Frank Lloyd Wright’s Hollyhock House will reopen to the public on August 18

The Hollyhock House, one of eight Frank Lloyd Wright buildings inscribed as a single UNESCO collective world heritage site and the only UNESCO World Heritage Site in Los Angeles, will reopen to public August 18 for the first time since the start of the pandemic. guided tours.

The reopening coincides with the centenary of the iconic home, which was commissioned by oil heiress Aline Barnsdall as Wright’s first LA project. It was completed in 1921. Regarded as the main residence of what Barnsdall envisioned as an avant-garde theater complex, the Mayan Revival style house and part of the surrounding 36-acre estate – then a rural agricultural area known locally as Olive Hill – was donated to the City of Los Angeles in 1927 for use as a public park and arts center.

The legendary LA landmark was used as the headquarters of the California Art Club until 1942, when it was threatened with demolition. Today, it anchors Barnsdall Art Park, a cultural campus-slash urban park in East Hollywood that is operated by the Department of Cultural Affairs (DCA) of the City of Los Angeles. and is maintained by the Department of Recreation and Parks, with the Barnsdall Art Park Foundation being the non-profit steward of the site. Also home to the Los Angeles Municipal Art Gallery, Barnsdall Art Center & Junior Art Center, Barnsdall Gallery Theater and a historic olive grove that predates the construction of Hollyhock House, the 11.5-acre hilltop campus has been designated as a historical-cultural Los Angeles Monument.

The DCA and the office of Councilman Mitch O’ Farrell made the grand reopening announcement, noting that self-guided tours of the interior and restored grounds of Hollyhock House will resume Aug. 18. (They are offered Thursday through Saturday, with advanced registration required.) On August 20, the DCA will also host a community bash on the Hollyhock House lawn to mark the reopening of all facilities of the Barnsdall Art Park. The party features free hot dogs (!), crafts, live music, and puppet shows courtesy of the legendary Bob Baker Marionette Theater.

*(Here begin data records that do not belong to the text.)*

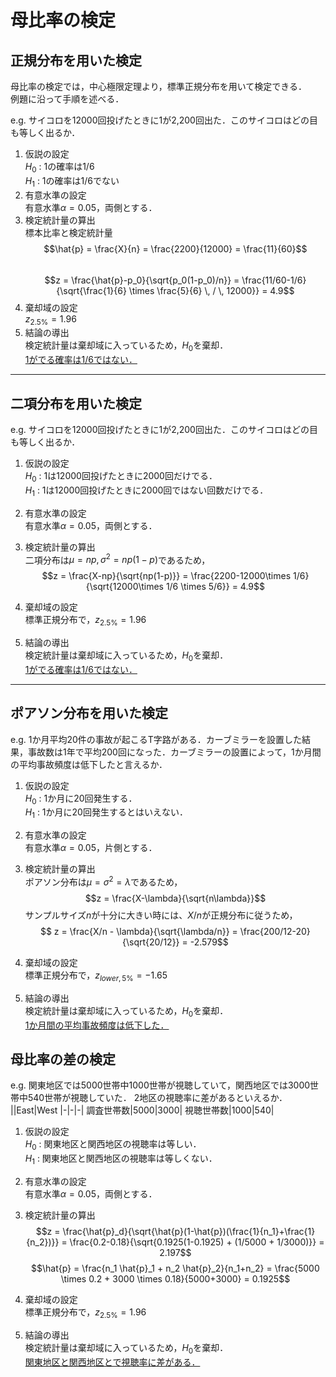 # 母比率の検定  

## 正規分布を用いた検定

母比率の検定では，中心極限定理より，標準正規分布を用いて検定できる．  
例題に沿って手順を述べる．

e.g. サイコロを12000回投げたときに1が2,200回出た．このサイコロはどの目も等しく出るか．

1. 仮説の設定  
$H_0$ : 1の確率は1/6  
$H_1$ : 1の確率は1/6でない
2. 有意水準の設定  
有意水準$\alpha = 0.05$，両側とする．
3. 検定統計量の算出  
標本比率と検定統計量
$$\hat{p} = \frac{X}{n} = \frac{2200}{12000} = \frac{11}{60}$$  
$$z = \frac{\hat{p}-p_0}{\sqrt{p_0(1-p_0)/n}} = \frac{11/60-1/6}{\sqrt{\frac{1}{6} \times \frac{5}{6} \, / \, 12000}} = 4.9$$
4. 棄却域の設定  
$z_{2.5\%} = 1.96$
5. 結論の導出  
検定統計量は棄却域に入っているため，$H_0$を棄却．  
<u>1がでる確率は1/6ではない．</u>

---

## 二項分布を用いた検定  

e.g. サイコロを12000回投げたときに1が2,200回出た．このサイコロはどの目も等しく出るか．

1. 仮説の設定  
$H_0$ : 1は12000回投げたときに2000回だけでる．  
$H_1$ : 1は12000回投げたときに2000回ではない回数だけでる．
2. 有意水準の設定  
有意水準$\alpha = 0.05$，両側とする．
3. 検定統計量の算出  
二項分布は$\mu=np, \, \sigma^2=np(1-p)$であるため，
$$z = \frac{X-np}{\sqrt{np(1-p)}} = \frac{2200-12000\times 1/6}{\sqrt{12000\times 1/6 \times 5/6}} = 4.9$$

4. 棄却域の設定  
標準正規分布で，$z_{2.5\%} = 1.96$

5. 結論の導出  
検定統計量は棄却域に入っているため，$H_0$を棄却．  
<u>1がでる確率は1/6ではない．</u>

---

## ポアソン分布を用いた検定  

e.g. 1か月平均20件の事故が起こるT字路がある．カーブミラーを設置した結果，事故数は1年で平均200回になった．カーブミラーの設置によって，1か月間の平均事故頻度は低下したと言えるか．  

1. 仮説の設定  
$H_0$ : 1か月に20回発生する．  
$H_1$ : 1か月に20回発生するとはいえない．
2. 有意水準の設定  
有意水準$\alpha = 0.05$，片側とする．
3. 検定統計量の算出  
ポアソン分布は$\mu=\sigma^2=\lambda$であるため，
$$z = \frac{X-\lambda}{\sqrt{n\lambda}}$$
サンプルサイズ$n$が十分に大きい時には、$X/n$が正規分布に従うため，
$$ z = \frac{X/n - \lambda}{\sqrt{\lambda/n}} = \frac{200/12-20}{\sqrt{20/12}} = -2.579$$
4. 棄却域の設定  
標準正規分布で，$z_{lower,5\%} = -1.65$

5. 結論の導出  
検定統計量は棄却域に入っているため，$H_0$を棄却．  
<u>1か月間の平均事故頻度は低下した．</u>

## 母比率の差の検定  

e.g. 関東地区では5000世帯中1000世帯が視聴していて，関西地区では3000世帯中540世帯が視聴していた．
2地区の視聴率に差があるといえるか．
||East|West
|-|-|-|
調査世帯数|5000|3000|
視聴世帯数|1000|540|

1. 仮説の設定  
$H_0$ : 関東地区と関西地区の視聴率は等しい．  
$H_1$ : 関東地区と関西地区の視聴率は等しくない．  
2. 有意水準の設定  
有意水準$\alpha = 0.05$，両側とする．
3. 検定統計量の算出  
$$z = \frac{\hat{p}_d}{\sqrt{\hat{p}(1-\hat{p})(\frac{1}{n_1}+\frac{1}{n_2})}} = \frac{0.2-0.18}{\sqrt{0.1925(1-0.1925) + (1/5000 + 1/3000)}} = 2.197$$
$$\hat{p} = \frac{n_1 \hat{p}_1 + n_2 \hat{p}_2}{n_1+n_2} = \frac{5000 \times 0.2 + 3000 \times 0.18}{5000+3000} = 0.1925$$
4. 棄却域の設定  
標準正規分布で，$z_{2.5\%} = 1.96$

5. 結論の導出  
検定統計量は棄却域に入っているため，$H_0$を棄却．  
<u>関東地区と関西地区とで視聴率に差がある．</u>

“We have now weathered the storm of COVID-19 and I can’t wait to welcome people back to this iconic place,” O’Farrell said in a statement.

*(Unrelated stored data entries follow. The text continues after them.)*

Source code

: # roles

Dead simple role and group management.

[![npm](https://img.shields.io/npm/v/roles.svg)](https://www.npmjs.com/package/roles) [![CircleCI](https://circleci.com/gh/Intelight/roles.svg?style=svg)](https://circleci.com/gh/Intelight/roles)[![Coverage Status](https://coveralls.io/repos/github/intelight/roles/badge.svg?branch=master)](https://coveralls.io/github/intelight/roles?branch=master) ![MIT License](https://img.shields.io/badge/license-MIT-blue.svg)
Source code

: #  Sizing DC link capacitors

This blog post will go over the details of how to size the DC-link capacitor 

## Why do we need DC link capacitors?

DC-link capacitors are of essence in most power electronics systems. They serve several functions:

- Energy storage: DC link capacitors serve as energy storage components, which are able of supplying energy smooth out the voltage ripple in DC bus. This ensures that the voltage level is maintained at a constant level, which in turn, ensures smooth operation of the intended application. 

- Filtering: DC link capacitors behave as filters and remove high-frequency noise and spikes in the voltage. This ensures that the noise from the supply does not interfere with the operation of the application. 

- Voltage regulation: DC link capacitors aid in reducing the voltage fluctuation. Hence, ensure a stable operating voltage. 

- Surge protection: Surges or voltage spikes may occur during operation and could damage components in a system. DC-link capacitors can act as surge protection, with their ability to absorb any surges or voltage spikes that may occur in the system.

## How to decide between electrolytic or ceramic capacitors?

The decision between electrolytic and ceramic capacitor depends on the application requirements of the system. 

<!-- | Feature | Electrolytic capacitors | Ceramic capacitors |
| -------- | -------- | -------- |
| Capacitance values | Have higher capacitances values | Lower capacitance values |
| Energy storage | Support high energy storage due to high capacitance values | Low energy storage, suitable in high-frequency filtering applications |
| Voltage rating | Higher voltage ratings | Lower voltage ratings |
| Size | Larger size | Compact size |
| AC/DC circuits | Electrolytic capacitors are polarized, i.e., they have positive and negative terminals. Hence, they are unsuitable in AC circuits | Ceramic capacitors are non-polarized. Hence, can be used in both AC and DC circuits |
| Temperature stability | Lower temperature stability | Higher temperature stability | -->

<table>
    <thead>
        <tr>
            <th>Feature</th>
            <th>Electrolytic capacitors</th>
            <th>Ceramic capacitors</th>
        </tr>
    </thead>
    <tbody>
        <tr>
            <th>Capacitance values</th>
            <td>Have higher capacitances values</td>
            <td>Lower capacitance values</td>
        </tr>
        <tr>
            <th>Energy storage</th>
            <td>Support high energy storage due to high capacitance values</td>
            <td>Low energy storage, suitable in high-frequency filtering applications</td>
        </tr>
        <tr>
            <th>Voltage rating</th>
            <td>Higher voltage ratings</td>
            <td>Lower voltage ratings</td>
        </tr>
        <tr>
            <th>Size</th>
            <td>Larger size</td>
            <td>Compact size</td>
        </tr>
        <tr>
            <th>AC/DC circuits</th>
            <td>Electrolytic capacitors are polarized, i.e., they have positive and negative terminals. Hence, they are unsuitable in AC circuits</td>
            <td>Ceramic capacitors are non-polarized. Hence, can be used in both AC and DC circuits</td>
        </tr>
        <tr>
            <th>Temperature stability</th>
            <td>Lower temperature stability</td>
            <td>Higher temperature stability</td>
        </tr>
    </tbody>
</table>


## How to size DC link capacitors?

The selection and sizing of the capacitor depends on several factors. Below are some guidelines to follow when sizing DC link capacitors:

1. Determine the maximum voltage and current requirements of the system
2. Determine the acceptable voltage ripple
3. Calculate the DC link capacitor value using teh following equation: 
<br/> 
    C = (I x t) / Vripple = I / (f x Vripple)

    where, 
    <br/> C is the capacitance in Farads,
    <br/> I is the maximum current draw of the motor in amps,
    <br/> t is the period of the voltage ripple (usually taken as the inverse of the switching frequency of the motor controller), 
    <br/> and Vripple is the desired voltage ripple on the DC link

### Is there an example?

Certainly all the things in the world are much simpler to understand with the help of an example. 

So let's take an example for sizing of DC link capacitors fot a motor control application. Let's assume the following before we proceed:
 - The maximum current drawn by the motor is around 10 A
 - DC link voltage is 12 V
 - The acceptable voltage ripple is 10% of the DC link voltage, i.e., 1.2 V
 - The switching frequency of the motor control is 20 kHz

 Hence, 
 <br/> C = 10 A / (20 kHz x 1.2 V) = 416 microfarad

Hot dogs and puppets aside, the main draw for many will be Hollyhock House itself, which was subject to an extensive renovation process that began in 2005 and ended in 2015. After reopening in 2015, after restoration, the house enjoyed several years of public service. hours coinciding with the hard-won inscription at the UNESCO World Heritage Site in July 2019. (The seven other buildings that make up Frank Lloyd Wright’s 20th-century architecture are Unity Temple, Fallingwater, Taliesin, Taliesin West, the Robie House, the Jacobs House and the Solomon R. Guggenheim Museum.) However, in early 2020, the site was again closed by the city, this time due to the COVID-19 crisis.

The DCA took advantage of the temporary hiatus in public tours to begin “significant transformations” at both Hollyhock House and Residence A, as DCA interim general manager Daniel Tarica put it. Residence A is a Wright-designed guest house that is located within the boundaries of the UNESCO World Heritage Site and has also been designated a National Historic Landmark. According to a DCA press release, structural restoration work at Residence A, which began pre-pandemic with $5 million in funding from the city and a National Park Service grant, was completed late last year; phase 2 renovations aimed at the interior and landscape are now underway. A public reopening date for the interior of Residence A has not yet been announced.

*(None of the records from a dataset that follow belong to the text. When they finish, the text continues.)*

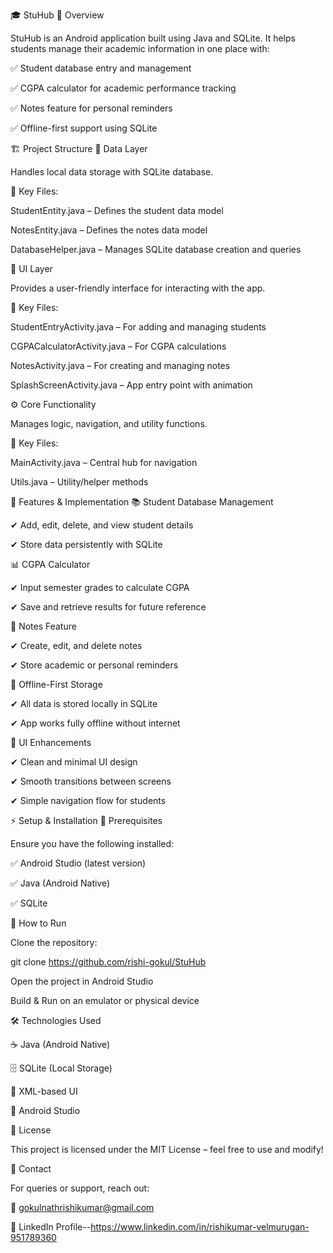🎓 StuHub
📖 Overview

StuHub is an Android application built using Java and SQLite.
It helps students manage their academic information in one place with:

✅ Student database entry and management

✅ CGPA calculator for academic performance tracking

✅ Notes feature for personal reminders

✅ Offline-first support using SQLite

🏗️ Project Structure
📂 Data Layer

Handles local data storage with SQLite database.

🔑 Key Files:

StudentEntity.java – Defines the student data model

NotesEntity.java – Defines the notes data model

DatabaseHelper.java – Manages SQLite database creation and queries

🎨 UI Layer

Provides a user-friendly interface for interacting with the app.

🔑 Key Files:

StudentEntryActivity.java – For adding and managing students

CGPACalculatorActivity.java – For CGPA calculations

NotesActivity.java – For creating and managing notes

SplashScreenActivity.java – App entry point with animation

⚙️ Core Functionality

Manages logic, navigation, and utility functions.

🔑 Key Files:

MainActivity.java – Central hub for navigation

Utils.java – Utility/helper methods

🚀 Features & Implementation
📚 Student Database Management

✔ Add, edit, delete, and view student details

✔ Store data persistently with SQLite

📊 CGPA Calculator

✔ Input semester grades to calculate CGPA

✔ Save and retrieve results for future reference

📝 Notes Feature

✔ Create, edit, and delete notes

✔ Store academic or personal reminders

💾 Offline-First Storage

✔ All data is stored locally in SQLite

✔ App works fully offline without internet

🎨 UI Enhancements

✔ Clean and minimal UI design

✔ Smooth transitions between screens

✔ Simple navigation flow for students

⚡ Setup & Installation
🔧 Prerequisites

Ensure you have the following installed:

✅ Android Studio (latest version)

✅ Java (Android Native)

✅ SQLite

📲 How to Run

Clone the repository:

git clone https://github.com/rishi-gokul/StuHub


Open the project in Android Studio

Build & Run on an emulator or physical device

🛠️ Technologies Used

☕ Java (Android Native)

🗄️ SQLite (Local Storage)

🎨 XML-based UI

🧩 Android Studio

📜 License

This project is licensed under the MIT License – feel free to use and modify!

📧 Contact

For queries or support, reach out:

📩 gokulnathrishikumar@gmail.com

🔗 LinkedIn Profile--https://www.linkedin.com/in/rishikumar-velmurugan-951789360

Back at the main residence, work focused on preserving the cast stone, art glass windows, woodwork, and landscaping of the National Historic Landmark as part of an effort to “improve DCA’s interpretation of the site and Wright’s original design.” By the Los Angeles Times, the project involved restoring the home’s massive fireplace and reinstalling two Wright-designed sofas. Visitors to the revamped site and those visiting the larger park complex will also now have access to new onsite digital resources, including QR code-linked digital house tours and videos documenting the restoration process, the DCA said.

“Hollyhock House is a harbinger of modernism in California and continues to inspire artists, architects and the general public,” said Abbey Chamberlain Brach, curator of Hollyhock House. “We are happy to welcome visitors back to Hollyhock House to experience firsthand Wright’s dramatic expression of California, which feels as modern now as it did when it was completed 100 years ago.”

The pandemic-era conservation work of Hollyhock House and the ongoing restoration of Residence A are being conducted in collaboration between the city’s Bureau of Engineering, in the role of chief architect and project manager, and the Department of General Services as general contractor. The non-profit Project Restore acts as a grant administrator and recovery manager.

More information about the reopening of Lawn Party on August 20 can be found here.